(GOAL OF THE EXERCISE): Please copy every record below exactly, leaving out the pictures.
─── INPUT FOR THIS TASK ───
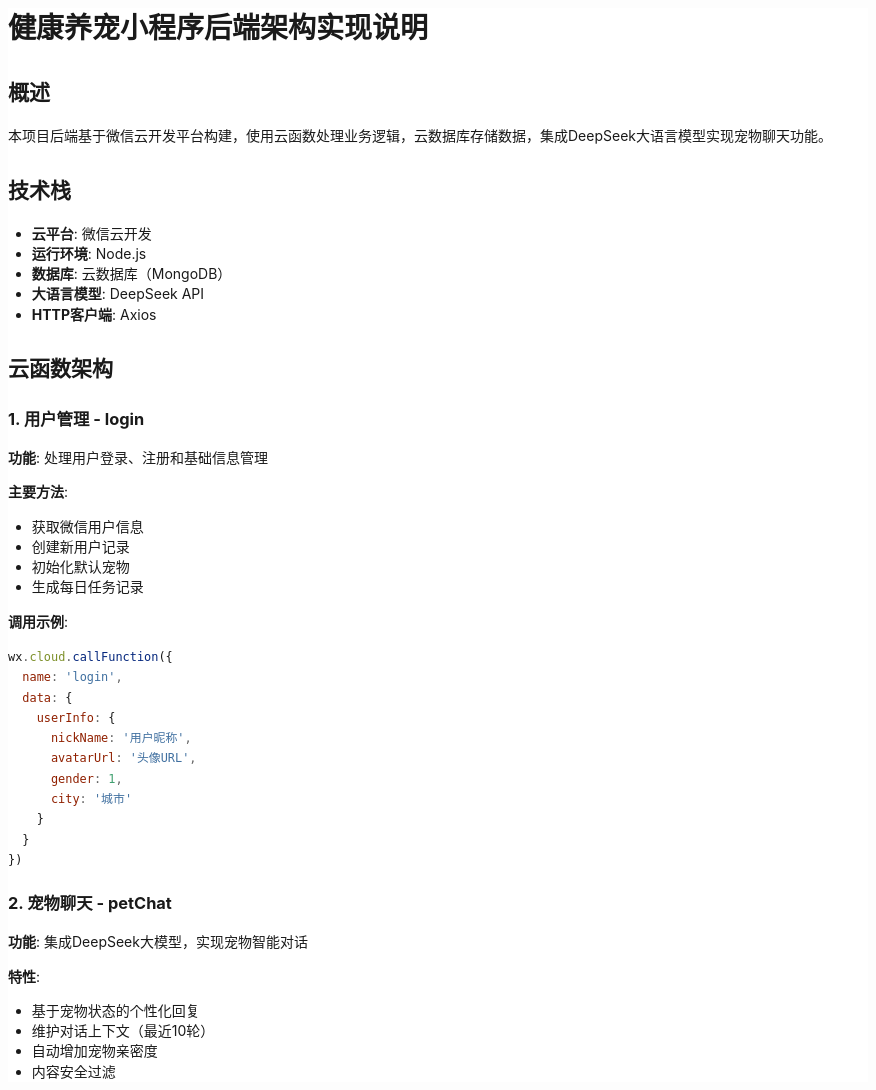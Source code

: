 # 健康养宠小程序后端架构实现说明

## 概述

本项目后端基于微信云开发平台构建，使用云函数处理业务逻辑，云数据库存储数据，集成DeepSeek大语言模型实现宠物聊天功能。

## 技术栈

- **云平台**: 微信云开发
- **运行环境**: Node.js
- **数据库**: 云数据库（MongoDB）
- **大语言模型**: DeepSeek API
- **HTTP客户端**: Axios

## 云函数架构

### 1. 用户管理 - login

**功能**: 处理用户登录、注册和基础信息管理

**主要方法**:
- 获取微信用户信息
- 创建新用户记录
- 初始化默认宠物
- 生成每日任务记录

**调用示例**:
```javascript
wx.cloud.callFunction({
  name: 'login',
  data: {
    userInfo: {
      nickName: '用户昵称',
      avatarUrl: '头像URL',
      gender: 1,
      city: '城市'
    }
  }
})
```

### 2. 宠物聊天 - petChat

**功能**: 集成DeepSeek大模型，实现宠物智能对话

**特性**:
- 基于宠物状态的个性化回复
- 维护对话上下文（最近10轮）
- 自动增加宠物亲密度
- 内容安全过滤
───
(EXPECTED ANSWER):
Source code

: # 健康养宠小程序后端架构实现说明

## 概述

本项目后端基于微信云开发平台构建，使用云函数处理业务逻辑，云数据库存储数据，集成DeepSeek大语言模型实现宠物聊天功能。

## 技术栈

- **云平台**: 微信云开发
- **运行环境**: Node.js
- **数据库**: 云数据库（MongoDB）
- **大语言模型**: DeepSeek API
- **HTTP客户端**: Axios

## 云函数架构

### 1. 用户管理 - login

**功能**: 处理用户登录、注册和基础信息管理

**主要方法**:
- 获取微信用户信息
- 创建新用户记录
- 初始化默认宠物
- 生成每日任务记录

**调用示例**:
```javascript
wx.cloud.callFunction({
  name: 'login',
  data: {
    userInfo: {
      nickName: '用户昵称',
      avatarUrl: '头像URL',
      gender: 1,
      city: '城市'
    }
  }
})
```

### 2. 宠物聊天 - petChat

**功能**: 集成DeepSeek大模型，实现宠物智能对话

**特性**:
- 基于宠物状态的个性化回复
- 维护对话上下文（最近10轮）
- 自动增加宠物亲密度
- 内容安全过滤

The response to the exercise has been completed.